One of the things that resulted of this mass explosion of people who we’re being primed and then putting out content was an incredible diversity in subject matter. Now that diversity…if you want to have a hit, you don’t want diversity, you want mass appeal. So this has been the depth of the hit as well, having, you know, 800,000 voices all speaking on their own personal areas of expertise. And this has created a micronization of markets. Markets which appeal to a single niche. And if there’s a million people, all who are experts in one particular tiny field like, you know, there’s Jay Mooney who is an expert on capitalizing on….
Mark Blevis: Maybe your battery died. Thank you very much to Arthur Masters everybody. It was going nowhere man.
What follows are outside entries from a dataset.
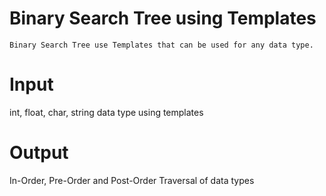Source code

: # Binary Search Tree using Templates

```
Binary Search Tree use Templates that can be used for any data type. 
```

# Input

int, float, char, string data type using templates

# Output

In-Order, Pre-Order and Post-Order Traversal of data types
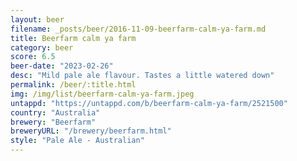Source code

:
 ```yaml
---
layout: beer
filename: _posts/beer/2016-11-09-beerfarm-calm-ya-farm.md
title: Beerfarm calm ya farm
category: beer
score: 6.5
beer-date: "2023-02-26"
desc: "Mild pale ale flavour. Tastes a little watered down"
permalink: /beer/:title.html
img: /img/list/beerfarm-calm-ya-farm.jpeg
untappd: "https://untappd.com/b/beerfarm-calm-ya-farm/2521500"
country: "Australia"
brewery: "Beerfarm"
breweryURL: "/brewery/beerfarm.html"
style: "Pale Ale - Australian"
---
```

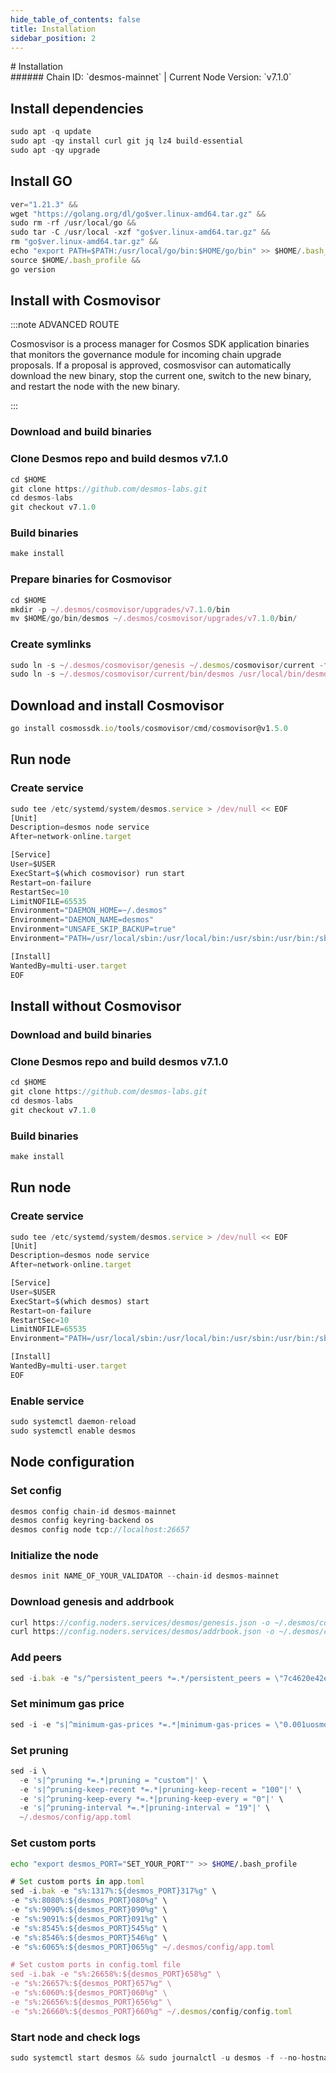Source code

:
 ```yaml
---
hide_table_of_contents: false
title: Installation
sidebar_position: 2
---
```


<div class="h1-with-icon icon-desmos">
# Installation
</div>
###### Chain ID: `desmos-mainnet` | Current Node Version: `v7.1.0`

## Install dependencies

```js
sudo apt -q update
sudo apt -qy install curl git jq lz4 build-essential
sudo apt -qy upgrade
```

## Install GO
```js
ver="1.21.3" &&
wget "https://golang.org/dl/go$ver.linux-amd64.tar.gz" &&
sudo rm -rf /usr/local/go &&
sudo tar -C /usr/local -xzf "go$ver.linux-amd64.tar.gz" &&
rm "go$ver.linux-amd64.tar.gz" &&
echo "export PATH=$PATH:/usr/local/go/bin:$HOME/go/bin" >> $HOME/.bash_profile &&
source $HOME/.bash_profile &&
go version
```

## Install with Cosmovisor
:::note ADVANCED ROUTE

Cosmosvisor is a process manager for Cosmos SDK application binaries that monitors the governance module for incoming chain upgrade proposals. If a proposal is approved, cosmosvisor can automatically download the new binary, stop the current one, switch to the new binary, and restart the node with the new binary.

:::
### Download and build binaries
### Clone Desmos repo and build desmos v7.1.0
```js
cd $HOME
git clone https://github.com/desmos-labs.git
cd desmos-labs
git checkout v7.1.0
```

### Build binaries
```js
make install
```
### Prepare binaries for Cosmovisor
```js
cd $HOME
mkdir -p ~/.desmos/cosmovisor/upgrades/v7.1.0/bin
mv $HOME/go/bin/desmos ~/.desmos/cosmovisor/upgrades/v7.1.0/bin/
```

### Create symlinks
```js
sudo ln -s ~/.desmos/cosmovisor/genesis ~/.desmos/cosmovisor/current -f
sudo ln -s ~/.desmos/cosmovisor/current/bin/desmos /usr/local/bin/desmos -f
```

## Download and install Cosmovisor
```js
go install cosmossdk.io/tools/cosmovisor/cmd/cosmovisor@v1.5.0
```

## Run node
### Create service
```js
sudo tee /etc/systemd/system/desmos.service > /dev/null << EOF
[Unit]
Description=desmos node service
After=network-online.target

[Service]
User=$USER
ExecStart=$(which cosmovisor) run start
Restart=on-failure
RestartSec=10
LimitNOFILE=65535
Environment="DAEMON_HOME=~/.desmos"
Environment="DAEMON_NAME=desmos"
Environment="UNSAFE_SKIP_BACKUP=true"
Environment="PATH=/usr/local/sbin:/usr/local/bin:/usr/sbin:/usr/bin:/sbin:/bin:/usr/games:/usr/local/games:/snap/bin:~/.desmos/cosmovisor/current/bin"

[Install]
WantedBy=multi-user.target
EOF
```

## Install without Cosmovisor

### Download and build binaries
### Clone Desmos repo and build desmos v7.1.0
```js
cd $HOME
git clone https://github.com/desmos-labs.git
cd desmos-labs
git checkout v7.1.0
```

### Build binaries
```js
make install
```

## Run node
### Create service
```js
sudo tee /etc/systemd/system/desmos.service > /dev/null << EOF
[Unit]
Description=desmos node service
After=network-online.target

[Service]
User=$USER
ExecStart=$(which desmos) start
Restart=on-failure
RestartSec=10
LimitNOFILE=65535
Environment="PATH=/usr/local/sbin:/usr/local/bin:/usr/sbin:/usr/bin:/sbin:/bin:/usr/games:/usr/local/games:/snap/bin"

[Install]
WantedBy=multi-user.target
EOF
```

### Enable service
```js
sudo systemctl daemon-reload
sudo systemctl enable desmos
```

## Node configuration
### Set config
```js
desmos config chain-id desmos-mainnet
desmos config keyring-backend os
desmos config node tcp://localhost:26657
```

### Initialize the node
```js
desmos init NAME_OF_YOUR_VALIDATOR --chain-id desmos-mainnet
```

### Download genesis and addrbook
```js
curl https://config.noders.services/desmos/genesis.json -o ~/.desmos/config/genesis.json
curl https://config.noders.services/desmos/addrbook.json -o ~/.desmos/config/addrbook.json
```
### Add peers
```js
sed -i.bak -e "s/^persistent_peers *=.*/persistent_peers = \"7c4620e42e2d2a7ad2bdbe00511b66995235ee6a@desmos-rpc.noders.services:27656\"/" ~/.desmos/config/config.toml
```

### Set minimum gas price
```js
sed -i -e "s|^minimum-gas-prices *=.*|minimum-gas-prices = \"0.001uosmo\"|" ~/.desmos/config/app.toml
```
### Set pruning
```js
sed -i \
  -e 's|^pruning *=.*|pruning = "custom"|' \
  -e 's|^pruning-keep-recent *=.*|pruning-keep-recent = "100"|' \
  -e 's|^pruning-keep-every *=.*|pruning-keep-every = "0"|' \
  -e 's|^pruning-interval *=.*|pruning-interval = "19"|' \
  ~/.desmos/config/app.toml
```

### Set custom ports

```bash
echo "export desmos_PORT="SET_YOUR_PORT"" >> $HOME/.bash_profile
```

```js
# Set custom ports in app.toml
sed -i.bak -e "s%:1317%:${desmos_PORT}317%g" \
-e "s%:8080%:${desmos_PORT}080%g" \
-e "s%:9090%:${desmos_PORT}090%g" \
-e "s%:9091%:${desmos_PORT}091%g" \
-e "s%:8545%:${desmos_PORT}545%g" \
-e "s%:8546%:${desmos_PORT}546%g" \
-e "s%:6065%:${desmos_PORT}065%g" ~/.desmos/config/app.toml

# Set custom ports in config.toml file
sed -i.bak -e "s%:26658%:${desmos_PORT}658%g" \
-e "s%:26657%:${desmos_PORT}657%g" \
-e "s%:6060%:${desmos_PORT}060%g" \
-e "s%:26656%:${desmos_PORT}656%g" \
-e "s%:26660%:${desmos_PORT}660%g" ~/.desmos/config/config.toml
```

### Start node and check logs
```js
sudo systemctl start desmos && sudo journalctl -u desmos -f --no-hostname -o cat
```
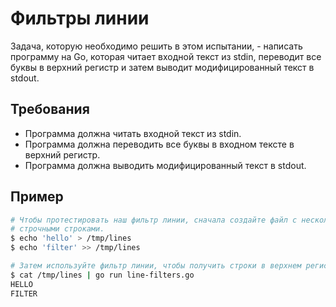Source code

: # Фильтры линии

Задача, которую необходимо решить в этом испытании, - написать программу на Go, которая читает входной текст из stdin, переводит все буквы в верхний регистр и затем выводит модифицированный текст в stdout.

## Требования

- Программа должна читать входной текст из stdin.
- Программа должна переводить все буквы в входном тексте в верхний регистр.
- Программа должна выводить модифицированный текст в stdout.

## Пример

```sh
# Чтобы протестировать наш фильтр линии, сначала создайте файл с несколькими
# строчными строками.
$ echo 'hello' > /tmp/lines
$ echo 'filter' >> /tmp/lines

# Затем используйте фильтр линии, чтобы получить строки в верхнем регистре.
$ cat /tmp/lines | go run line-filters.go
HELLO
FILTER
```
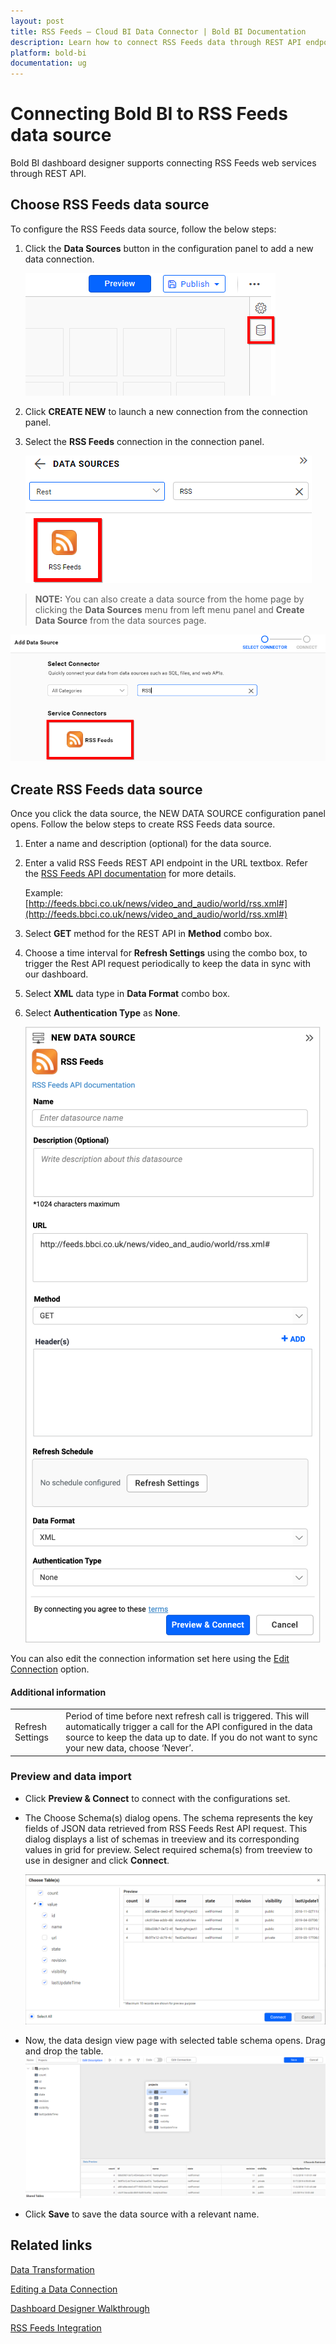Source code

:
 ```yaml
---
layout: post
title: RSS Feeds – Cloud BI Data Connector | Bold BI Documentation
description: Learn how to connect RSS Feeds data through REST API endpoint with Bold BI Cloud and create data source for dashboard configuration.
platform: bold-bi
documentation: ug
---
```


# Connecting Bold BI to RSS Feeds data source
Bold BI dashboard designer supports connecting RSS Feeds web services through REST API. 

## Choose RSS Feeds data source
To configure the RSS Feeds data source, follow the below steps:
1. Click the **Data Sources** button in the configuration panel to add a new data connection.

   ![Data source icon](/static/assets/cloud/working-with-datasource/data-connectors/images/common/DataSourcesIcon.png)

2. Click **CREATE NEW** to launch a new connection from the connection panel.
3. Select the **RSS Feeds** connection in the connection panel.

   ![Choose data source](/static/assets/cloud/working-with-datasource/data-connectors/images/RSSFeeds/ChooseDS.png)

> **NOTE:**  You can also create a data source from the home page by clicking the **Data Sources** menu from left menu panel and **Create Data Source** from the data sources page.

   ![Choose data source from server](/static/assets/cloud/working-with-datasource/data-connectors/images/RSSFeeds/ChooseDS_server.png)


## Create RSS Feeds data source
Once you click the data source, the NEW DATA SOURCE configuration panel opens. Follow the below steps to create RSS Feeds data source.
1. Enter a name and description (optional) for the data source.
2. Enter a valid RSS Feeds REST API endpoint in the URL textbox. Refer the [RSS Feeds API documentation](http://www.rssboard.org/rss-specification) for more details.

    Example: [http://feeds.bbci.co.uk/news/video_and_audio/world/rss.xml#](http://feeds.bbci.co.uk/news/video_and_audio/world/rss.xml#)

3. Select **GET** method for the REST API in **Method** combo box.
4. Choose a time interval for **Refresh Settings** using the combo box, to trigger the Rest API request periodically to keep the data in sync with our dashboard.  
5. Select **XML** data type in **Data Format** combo box.
6. Select **Authentication Type** as **None**.

    ![DataSourcesView](/static/assets/cloud/working-with-datasource/data-connectors/images/RSSFeeds/DataSourcesView.png)

You can also edit the connection information set here using the [Edit Connection](/cloud-bi/working-with-data-source/editing-a-data-connection/) option.

#### Additional information
<table width="600">
<tr>
<td>
Refresh Settings
</td>
<td>
Period of time before next refresh call is triggered. This will automatically trigger a call for the API configured in the data source to keep the data up to date. If you do not want to sync your new data, choose ‘Never’.
</td>
</tr>
</table>

### Preview and data import
* Click **Preview & Connect** to connect with the configurations set.
* The Choose Schema(s) dialog opens. The schema represents the key fields of JSON data retrieved from RSS Feeds Rest API request. This dialog displays a list of schemas in treeview and its corresponding values in grid for preview. Select required schema(s) from treeview to use in designer and click **Connect**.

   ![Preview](/static/assets/cloud/working-with-datasource/data-connectors/images/common/Preview.png)

* Now, the data design view page with selected table schema opens. Drag and drop the table.
   ![Query Editor](/static/assets/cloud/working-with-datasource/data-connectors/images/common/QueryEditor.png)

* Click **Save** to save the data source with a relevant name.

## Related links
[Data Transformation](/cloud-bi/working-with-data-source/transforming-data/joining-table/)

[Editing a Data Connection](/cloud-bi/working-with-data-source/editing-a-data-connection/)   

[Dashboard Designer Walkthrough](/cloud-bi/getting-started/quick-start/)

[RSS Feeds Integration](https://www.boldbi.com/integrations/rss-feeds?utm_source=syncfusion&utm_medium=documentation&utm_campaign=boldbirssfeedsintegration)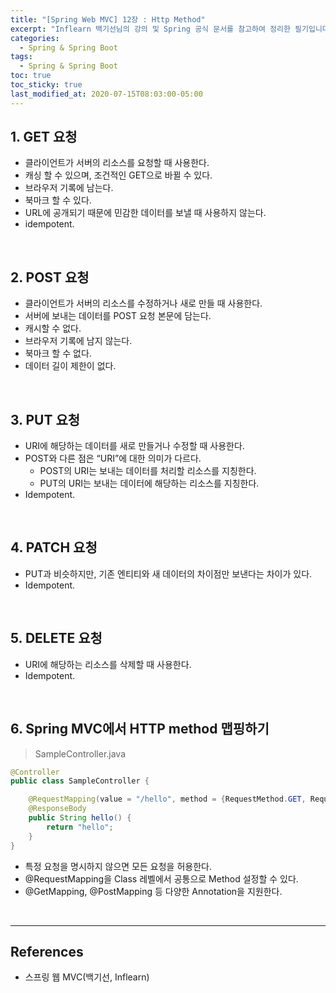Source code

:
 ```yaml
---
title: "[Spring Web MVC] 12장 : Http Method"
excerpt: "Inflearn 백기선님의 강의 및 Spring 공식 문서를 참고하여 정리한 필기입니다."
categories:
  - Spring & Spring Boot
tags:
  - Spring & Spring Boot
toc: true
toc_sticky: true
last_modified_at: 2020-07-15T08:03:00-05:00
---
```


## 1. GET 요청

*	클라이언트가 서버의 리소스를 요청할 때 사용한다.
*	캐싱 할 수 있으며, 조건적인 GET으로 바뀔 수 있다.
*	브라우저 기록에 남는다.
*	북마크 할 수 있다.
*	URL에 공개되기 때문에 민감한 데이터를 보낼 때 사용하지 않는다.
*	idempotent.

<br>

## 2. POST 요청

*	클라이언트가 서버의 리소스를 수정하거나 새로 만들 때 사용한다.
*	서버에 보내는 데이터를 POST 요청 본문에 담는다.
*	캐시할 수 없다.
*	브라우저 기록에 남지 않는다.
*	북마크 할 수 없다.
*	데이터 길이 제한이 없다.

<br>

## 3. PUT 요청

*	URI에 해당하는 데이터를 새로 만들거나 수정할 때 사용한다.
*	POST와 다른 점은 “URI”에 대한 의미가 다르다.
	*	POST의 URI는 보내는 데이터를 처리할 리소스를 지칭한다.
	*	PUT의 URI는 보내는 데이터에 해당하는 리소스를 지칭한다.
* Idempotent.

<br>

## 4. PATCH 요청

*	PUT과 비슷하지만, 기존 엔티티와 새 데이터의 차이점만 보낸다는 차이가 있다.
*	Idempotent.

<br>

## 5. DELETE 요청

*	URI에 해당하는 리소스를 삭제할 때 사용한다.
*	Idempotent.

<br>

## 6. Spring MVC에서 HTTP method 맵핑하기

> SampleController.java

```java
@Controller
public class SampleController {

    @RequestMapping(value = "/hello", method = {RequestMethod.GET, RequestMethod.PUT})
    @ResponseBody
    public String hello() {
        return "hello";
    }
}
```

* 특정 요청을 명시하지 않으면 모든 요청을 허용한다.
* @RequestMapping을 Class 레벨에서 공통으로 Method 설정할 수 있다.
* @GetMapping, @PostMapping 등 다양한 Annotation을 지원한다.

<br>

---

## References

*	스프링 웹 MVC(백기선, Inflearn)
Arthur Masters: Wait till it gets there.
Arthur Masters: Check – one – two. Okay, we’re back. So, as a result of this incredible variety and this medium which actually primes people. Like, can you imagine if every single person who watched television was suddenly struck with the impetus to go out and create a TV show with the same like rabid drive that podcasters seem to experience it? You know, we would have a massive explosion. And if you look at the growth curve and the adoption curve that…it’s hard to get numbers for this year. Last year, the numbers were spectacular, it was experiencing this kind of zero to 5,000,000 podcast curve and it was really exciting to look at. But what this means is you have all these people, this incredible diversity, and there’s no focus. It’s not like podcasters are all computer geeks. Or podcasters are all on-line music junkies. Or podcasters are all hobby radio enthusiasts. You get this whole spectrum. And you’re not going to find two of the same person or two of the same common experience. So because of this, you get this incredible micronization, this over-specialization, sometimes to the point where none of us can keep a market of more than 30 listeners to our specific area of interest. But that’s okay, because we’re satisfying the need of those 30 people.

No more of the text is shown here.